Традиционная история, начатая «Республикой Шкид», продолженная «Усатым нянем» и кучей голливудщины с детскими садами, продолжается. Только в ипостаси Макаренко – Сергей Безруков и немного Дмитрий Дюжев. «Немного», потому что главным здесь, как ни крути, все равно остается Безруков. С молочным бидоном, набитым деньгами, почти что девственностью, почти что педагогическими навыками и почти что подростковой влюбленностью в вожатую Бабенко с эротическим прессом. И грань между блатным зеком Сумраком, сыплющем жаргонизмами, почти что идеальным макаренковским педагогом Виктором Сергеевичем, рассказывающем детям сказку про курочку Рябу перед сном, и неопытным любовником Витей настолько профессионально хрупкая, что срывает, то аплодисменты, то слезы, то смех.

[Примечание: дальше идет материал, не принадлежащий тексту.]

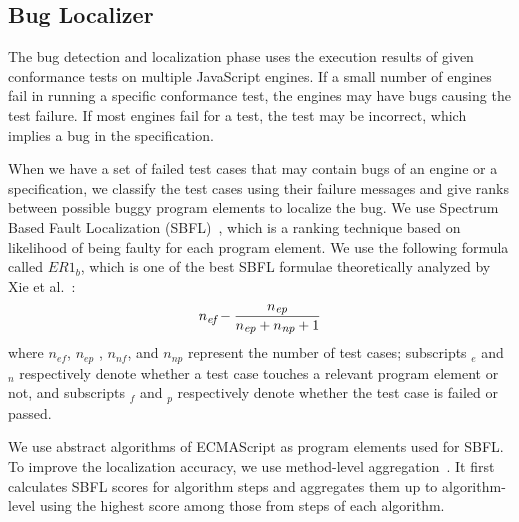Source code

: \subsection{Bug Localizer}

The bug detection and localization phase uses the execution results of
given conformance tests on multiple JavaScript engines.
If a small number of engines fail in running a specific conformance test,
the engines may have bugs causing the test failure.
If most engines fail for a test, the test may be incorrect,
which implies a bug in the specification.

When we have a set of failed test cases that may contain bugs of an engine or a
specification, we classify the test cases using their failure
messages and give ranks between possible buggy program elements to localize the bug.
We use Spectrum Based Fault Localization (SBFL)~\cite{sbfl-survey},
which is a ranking technique based on likelihood of being faulty for each
program element.  We use the following formula called $ER1_b$,
which is one of the best SBFL formulae theoretically analyzed by Xie et al.~\cite{er1b}:
\[
  {n_{\mbox{\emph{\scriptsize ef}}}} -
  {
    {n_{\mbox{\emph{\scriptsize ep}}}}
    \over
    {n_{\mbox{\emph{\scriptsize ep}}} + n_{\mbox{\emph{\scriptsize np}}} + 1}
  }
\]
where $n_{ef}$, $n_{ep}$ , $n_{nf}$, and $n_{np}$ represent the number of test
cases; subscripts ${}_e$ and ${}_n$ respectively denote whether a test case touches a
relevant program element or not, and subscripts ${}_f$ and ${}_p$
respectively denote whether the test case is failed or passed.

We use abstract algorithms of ECMAScript as program elements used for SBFL.
To improve the localization accuracy, we use method-level aggregation~\cite{fluccs}.
It first calculates SBFL scores for algorithm steps and aggregates
them up to algorithm-level using the highest score among those from steps of each algorithm.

«Каникулы» уже успели сравнить с «Джентльменами удачи», впрочем, кажется, создатели фильма сами этого очень хотели. Общее - в мирных и в чем-то потешных зеках на свободе, только вместо золотого шлема – бидон с деньгами, а вместо общенародного «Пасть порву, моргала выколю» блатное «Я те че, бык театральный?».
Из-за обилия милейших советских лозунгов, как в тюрьме (чего только стоит «возвращайся скорее, сынок!»), так и в пионерском лагере, красных галстуках на детских шеях и пионерской зорьке по утрам, фильм мог бы витать в безвременье. Эпоху выдают только телевизор всего с одним каналом, но «слава богу, «первым», фраза «пусть лучше будут пионерами, чем наркоманами», упоминание вскользь «президента» и розовая футболка с антисоветским Микки Маусом на Безрукове.

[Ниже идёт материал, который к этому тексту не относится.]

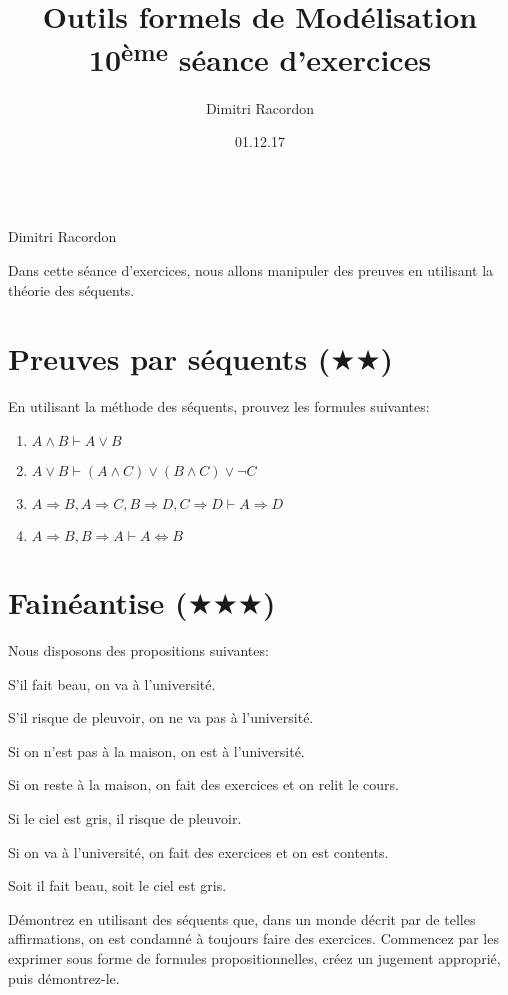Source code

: \documentclass[a4paper, titlepage]{article}
\makeatletter
\numberwithin{figure}{section}
\numberwithin{table}{section}
\newcommand\objective[1]{\def\@objective{#1}}
\newcommand{\makecustomtitle}{%
	\begin{center}
		\huge\@title \\
		[1ex]\small Dimitri Racordon \\ \@date
	\end{center}
	\@objective
}
\makeatother
\begin{document}
  \title{Outils formels de Modélisation \\ 10\textsuperscript{ème} séance d'exercices}
  \author{Dimitri Racordon}
  \date{01.12.17}
	\objective{
    Dans cette séance d'exercices,
    nous allons manipuler des preuves en utilisant la théorie des séquents.
  }

	\makecustomtitle

  \section{Preuves par séquents ($\bigstar\bigstar$)}
    En utilisant la méthode des séquents, prouvez les formules suivantes:
    \begin{enumerate}
      \item $A \land B \vdash A \vee B$
      \item $A \vee B \vdash (A \land C) \vee (B \land C) \vee \neg C$
      \item $A \Rightarrow B, A \Rightarrow C, B \Rightarrow D, C \Rightarrow D \vdash A \Rightarrow D$
      \item $A \Rightarrow B, B \Rightarrow A \vdash A \Leftrightarrow B$
    \end{enumerate}

  \section{Fainéantise ($\bigstar\bigstar\bigstar$)}
    Nous disposons des propositions suivantes:
    \begin{compactitem}
      \item S'il fait beau, on va à l'université.
      \item S'il risque de pleuvoir, on ne va pas à l'université.
      \item Si on n'est pas à la maison, on est à l'université.
      \item Si on reste à la maison, on fait des exercices et on relit le cours.
      \item Si le ciel est gris, il risque de pleuvoir.
      \item Si on va à l'université, on fait des exercices et on est contents.
      \item Soit il fait beau, soit le ciel est gris.
    \end{compactitem}

    Démontrez en utilisant des séquents que, dans un monde décrit par de telles affirmations,
    on est condamné à toujours faire des exercices.
    Commencez par les exprimer sous forme de formules propositionnelles,
    créez un jugement approprié, puis démontrez-le.
\end{document}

А потому, вопреки советчине, в «Каникулах» нет (и, слава Богу) морали, призывов и зацикленности сюжета на посеве разумного, доброго, вечного. К тому же титры бесподобно японские и явно не с тюремной и даже не с советской философией: о пчелах и цветах. Но титры здесь – это вообще отдельная законченная история, заслуживающая отдельного описания и наград.